Prompt => Please return every line of the records below that contains the word "based".

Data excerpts
::::::::::

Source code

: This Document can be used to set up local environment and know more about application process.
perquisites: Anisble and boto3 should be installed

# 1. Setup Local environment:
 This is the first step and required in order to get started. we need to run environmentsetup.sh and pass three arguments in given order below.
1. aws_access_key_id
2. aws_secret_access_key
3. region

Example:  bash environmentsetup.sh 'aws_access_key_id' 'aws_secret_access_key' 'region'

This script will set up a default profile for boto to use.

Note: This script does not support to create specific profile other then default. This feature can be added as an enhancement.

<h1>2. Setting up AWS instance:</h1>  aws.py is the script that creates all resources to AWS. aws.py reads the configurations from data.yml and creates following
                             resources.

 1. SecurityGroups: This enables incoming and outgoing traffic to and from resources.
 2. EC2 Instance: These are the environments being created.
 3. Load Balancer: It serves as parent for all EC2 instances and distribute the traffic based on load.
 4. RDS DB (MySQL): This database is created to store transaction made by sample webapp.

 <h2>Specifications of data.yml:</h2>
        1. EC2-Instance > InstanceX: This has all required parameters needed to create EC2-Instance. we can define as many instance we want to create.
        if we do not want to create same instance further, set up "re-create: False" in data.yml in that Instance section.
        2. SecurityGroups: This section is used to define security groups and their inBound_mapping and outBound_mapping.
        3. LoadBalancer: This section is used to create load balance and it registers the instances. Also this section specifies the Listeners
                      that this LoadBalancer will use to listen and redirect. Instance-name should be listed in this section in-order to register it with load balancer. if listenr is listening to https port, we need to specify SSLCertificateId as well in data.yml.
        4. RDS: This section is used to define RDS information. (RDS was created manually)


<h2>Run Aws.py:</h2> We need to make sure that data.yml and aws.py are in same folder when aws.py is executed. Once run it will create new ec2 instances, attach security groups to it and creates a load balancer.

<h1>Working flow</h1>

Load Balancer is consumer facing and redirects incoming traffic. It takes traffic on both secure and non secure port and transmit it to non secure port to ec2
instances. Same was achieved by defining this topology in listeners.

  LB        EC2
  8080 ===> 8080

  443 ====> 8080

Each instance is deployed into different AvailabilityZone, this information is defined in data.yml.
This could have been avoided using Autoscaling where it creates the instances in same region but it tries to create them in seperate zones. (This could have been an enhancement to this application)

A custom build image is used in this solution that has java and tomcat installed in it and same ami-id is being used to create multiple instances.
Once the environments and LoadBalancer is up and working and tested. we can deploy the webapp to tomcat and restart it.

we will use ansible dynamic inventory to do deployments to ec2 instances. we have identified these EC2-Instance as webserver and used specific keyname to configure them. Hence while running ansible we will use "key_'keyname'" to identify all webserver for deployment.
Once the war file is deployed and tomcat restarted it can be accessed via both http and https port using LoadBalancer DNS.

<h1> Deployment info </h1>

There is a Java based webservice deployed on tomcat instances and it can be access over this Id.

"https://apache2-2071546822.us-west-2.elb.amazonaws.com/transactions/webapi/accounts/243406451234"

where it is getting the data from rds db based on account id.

::::::::::

Solution for this task =>
 3. Load Balancer: It serves as parent for all EC2 instances and distribute the traffic based on load.
There is a Java based webservice deployed on tomcat instances and it can be access over this Id.
where it is getting the data from rds db based on account id.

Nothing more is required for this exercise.